W9 Neural IR 2 Flashcards
why would we want dense retrieval?
sometimes we need exact matching, but often we also want in-exact matching of documents to queries: if we use exact matching in 1st stage we might miss relevant documents
what is dense retrieval?
neural first-stage retrieval, so using embeddings
- bi-encoder architecture: encoding the query and document independently, then computing the relevance
bi-encoder archtitecture: 3 steps
1.generate a representation of the query that captures the information need
2.generate a representation of the document that captures the information contained
3.match the query and the document representations to estimate their mutual relevance
how do we measure the relevance between query and document?
use a function to compute the similarity between the query and the document representation vectors
what are the 4 differences between cross-encoders and bi-encoders?
cross: one encoder for q and d
bi: separate encoders for q and d
cross: full interaction between words in q and d
bi: no interaction between words in q and d
cross: higher quality ranker than bi
cross: only possible in re-ranking
bi: highly efficient (also in 1st stage)
Sentence-BERT
commonly used bi-encoder, originally designed for sentence similarity but can be used for q,d pairs
it is a pointwise model, because we only take on d into account per learning item.
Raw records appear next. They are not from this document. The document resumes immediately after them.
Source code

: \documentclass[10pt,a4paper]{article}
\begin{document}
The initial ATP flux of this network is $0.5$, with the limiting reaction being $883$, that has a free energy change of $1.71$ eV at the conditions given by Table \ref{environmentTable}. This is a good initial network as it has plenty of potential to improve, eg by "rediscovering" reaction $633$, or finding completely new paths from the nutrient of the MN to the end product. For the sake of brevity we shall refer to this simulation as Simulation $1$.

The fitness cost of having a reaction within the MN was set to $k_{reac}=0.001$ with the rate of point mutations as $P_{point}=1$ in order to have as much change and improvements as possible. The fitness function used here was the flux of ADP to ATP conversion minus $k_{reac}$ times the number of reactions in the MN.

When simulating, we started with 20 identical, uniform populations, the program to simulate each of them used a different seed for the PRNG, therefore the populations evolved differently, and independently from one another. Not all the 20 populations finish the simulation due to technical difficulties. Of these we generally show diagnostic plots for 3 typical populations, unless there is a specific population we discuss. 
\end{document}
At inference we measure the similarity between q and each d and then sort the docs by this similarity
what is the goal of training bi-encoders?
the similarity between the 2 vectors is maximized docs relevant to q and minimized for non-relevant docs to q, given the similarity function
why are bi-encoders less effective than cross-encoders?
cross-encoders can learn relevance signals from attention between the query and candidate texts at each transformer encoder layer
ColBERT
proposed as a model that has the effectiveness of cross-encoders and the efficiency of bi-encoders
- compatible with nearest neighbour search techniques
what is nearest-neighbour search?
finding which document embeddings vector are most similary to the query embeddings vector
computing the similarity for each d,q pair is not scalable => approximate nearest-neighbour (ANN) search
similarity in ColBERT
similarity between d and q is the sum of maximum cosine similarities between each query term and the best matching term in d
ColBERT: query ime
L(q,d+, d-) = - log e^s_q,d+ / ( e^s_q,d+ + e^s_q,d-)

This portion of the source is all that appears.